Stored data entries

::::

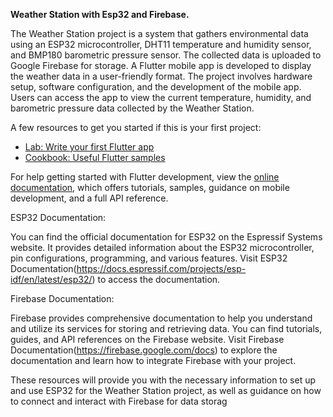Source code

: **Weather Station with Esp32 and Firebase.**

The Weather Station project is a system that gathers environmental data using an ESP32 microcontroller, DHT11 temperature and humidity sensor, and BMP180 barometric pressure sensor. The collected data is uploaded to Google Firebase for storage. A Flutter mobile app is developed to display the weather data in a user-friendly format. The project involves hardware setup, software configuration, and the development of the mobile app. Users can access the app to view the current temperature, humidity, and barometric pressure data collected by the Weather Station.

A few resources to get you started if this is your first project:
- [Lab: Write your first Flutter app](https://docs.flutter.dev/get-started/codelab)
- [Cookbook: Useful Flutter samples](https://docs.flutter.dev/cookbook)

For help getting started with Flutter development, view the
[online documentation](https://docs.flutter.dev/), which offers tutorials,
samples, guidance on mobile development, and a full API reference.

ESP32 Documentation: 

You can find the official documentation for ESP32 on the Espressif Systems website. It provides detailed information about the ESP32 microcontroller, pin configurations, programming, and various features. Visit ESP32 Documentation(https://docs.espressif.com/projects/esp-idf/en/latest/esp32/) to access the documentation.

Firebase Documentation: 

Firebase provides comprehensive documentation to help you understand and utilize its services for storing and retrieving data. You can find tutorials, guides, and API references on the Firebase website. Visit Firebase Documentation(https://firebase.google.com/docs) to explore the documentation and learn how to integrate Firebase with your project.

These resources will provide you with the necessary information to set up and use ESP32 for the Weather Station project, as well as guidance on how to connect and interact with Firebase for data storag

::::

== EXERCISE INSTRUCTIONS ==
All lines from the start of the entries above through the line containing "Esp32 and Firebase.**" are to be given again exactly; the pictures are not.

== YOUR SOLUTION ==
Source code

: **Weather Station with Esp32 and Firebase.**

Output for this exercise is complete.